I had about nine songs completed for HEADBANGERS 2 in July 2020, pre-empting a September release, but they all got scrapped once I met Nat. He really is one of the best producers, songwriters and engineers I’ve ever met.
It’s actually funny to me how this song ends the record. I had no intention of ever putting it on the record. I think I recorded this just before Christmas. The beat is by Michael Warren, who has produced for a bunch of hyperpop artists and I liked how it sounded like a hybrid of Owl City, The Postal Service and Saves The Day. I originally recorded the vocals for this over another beat around September and it was a lot darker tonally. I didn’t use it and when I got the beat from Michael, I tried writing something completely different, then I was so over it. I just put the old vocals on his beat as they were in the same key and it just hit. It went from super drab to quite uplifting, like it could be in a credit roll in a movie or something.

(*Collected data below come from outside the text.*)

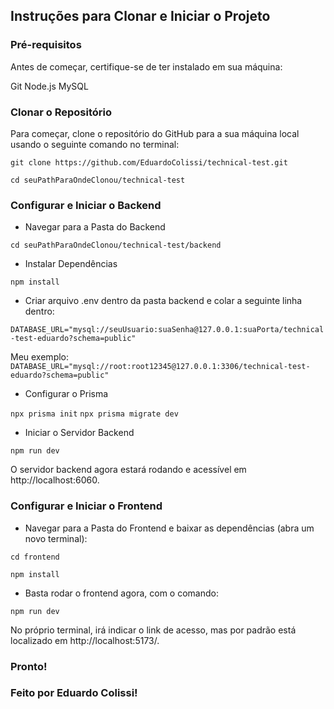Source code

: ## Instruções para Clonar e Iniciar o Projeto

### Pré-requisitos
Antes de começar, certifique-se de ter instalado em sua máquina:

Git
Node.js
MySQL

### Clonar o Repositório
Para começar, clone o repositório do GitHub para a sua máquina local usando o seguinte comando no terminal:

```git clone https://github.com/EduardoColissi/technical-test.git```

```cd seuPathParaOndeClonou/technical-test ```

### Configurar e Iniciar o Backend
- Navegar para a Pasta do Backend

```cd seuPathParaOndeClonou/technical-test/backend```

- Instalar Dependências
  
```npm install```

- Criar arquivo .env dentro da pasta backend e colar a seguinte linha dentro:
  
```DATABASE_URL="mysql://seuUsuario:suaSenha@127.0.0.1:suaPorta/technical-test-eduardo?schema=public"```

Meu exemplo:
```DATABASE_URL="mysql://root:root12345@127.0.0.1:3306/technical-test-eduardo?schema=public"```

- Configurar o Prisma

```npx prisma init```
```npx prisma migrate dev```

- Iniciar o Servidor Backend

```npm run dev```

O servidor backend agora estará rodando e acessível em http://localhost:6060.

### Configurar e Iniciar o Frontend

- Navegar para a Pasta do Frontend e baixar as dependências (abra um novo terminal):

```cd frontend```

```npm install```

- Basta rodar o frontend agora, com o comando:

```npm run dev```

No próprio terminal, irá indicar o link de acesso, mas por padrão está localizado em http://localhost:5173/.

### Pronto!

### Feito por Eduardo Colissi!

The realisation of the title’s poignancy didn’t come until probably like two months ago after I looked at the record holistically. It is the perfect end to the record when you listen from top to bottom. It speaks to how since making this record, I’ve simplified my life and created a more compassionate relationship with myself. I’ve been sober for months, exercise daily, don’t use social media much, have found a healthy balance between myself and my friends despite a global pandemic, and have looked inward to really find what it is I seek in the process of not just making music, but existing. To say this record has been exhausting is an understatement – but like I stated, it was a necessary evil for me to close a truly destructive chapter of my life.